#### WHAT THE EXERCISE ASKS
The word "this" occurs in some of the lines below; copy each of those lines.

#### SUPPLIED DATA
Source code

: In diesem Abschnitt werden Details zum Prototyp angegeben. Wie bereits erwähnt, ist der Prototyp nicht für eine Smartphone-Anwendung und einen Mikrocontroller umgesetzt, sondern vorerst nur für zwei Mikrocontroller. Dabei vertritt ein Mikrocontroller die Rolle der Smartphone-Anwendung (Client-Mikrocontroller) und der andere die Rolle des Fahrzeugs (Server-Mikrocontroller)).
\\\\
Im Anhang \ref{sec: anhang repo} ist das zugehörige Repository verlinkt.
--
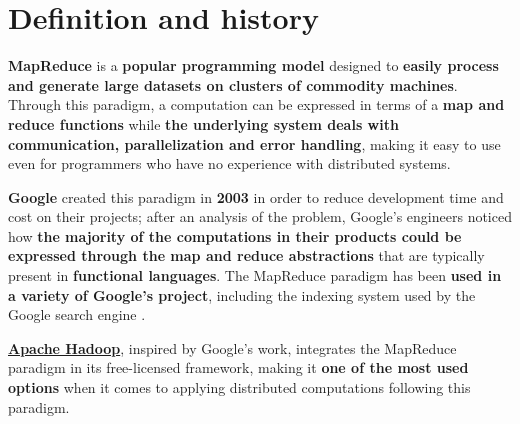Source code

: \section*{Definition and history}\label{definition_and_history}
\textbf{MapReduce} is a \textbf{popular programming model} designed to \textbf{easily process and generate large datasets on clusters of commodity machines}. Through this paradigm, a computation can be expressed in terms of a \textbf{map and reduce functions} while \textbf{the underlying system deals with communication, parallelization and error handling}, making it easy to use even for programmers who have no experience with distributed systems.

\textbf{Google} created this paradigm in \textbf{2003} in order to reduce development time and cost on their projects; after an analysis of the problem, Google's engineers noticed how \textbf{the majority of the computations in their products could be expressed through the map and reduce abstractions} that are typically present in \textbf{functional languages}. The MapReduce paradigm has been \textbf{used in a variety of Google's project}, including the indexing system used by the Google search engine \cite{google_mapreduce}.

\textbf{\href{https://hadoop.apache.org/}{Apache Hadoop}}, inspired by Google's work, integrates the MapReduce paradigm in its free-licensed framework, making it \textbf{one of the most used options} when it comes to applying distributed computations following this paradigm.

#### TASK OUTPUT
\textbf{MapReduce} is a \textbf{popular programming model} designed to \textbf{easily process and generate large datasets on clusters of commodity machines}. Through this paradigm, a computation can be expressed in terms of a \textbf{map and reduce functions} while \textbf{the underlying system deals with communication, parallelization and error handling}, making it easy to use even for programmers who have no experience with distributed systems.
\textbf{Google} created this paradigm in \textbf{2003} in order to reduce development time and cost on their projects; after an analysis of the problem, Google's engineers noticed how \textbf{the majority of the computations in their products could be expressed through the map and reduce abstractions} that are typically present in \textbf{functional languages}. The MapReduce paradigm has been \textbf{used in a variety of Google's project}, including the indexing system used by the Google search engine \cite{google_mapreduce}.
\textbf{\href{https://hadoop.apache.org/}{Apache Hadoop}}, inspired by Google's work, integrates the MapReduce paradigm in its free-licensed framework, making it \textbf{one of the most used options} when it comes to applying distributed computations following this paradigm.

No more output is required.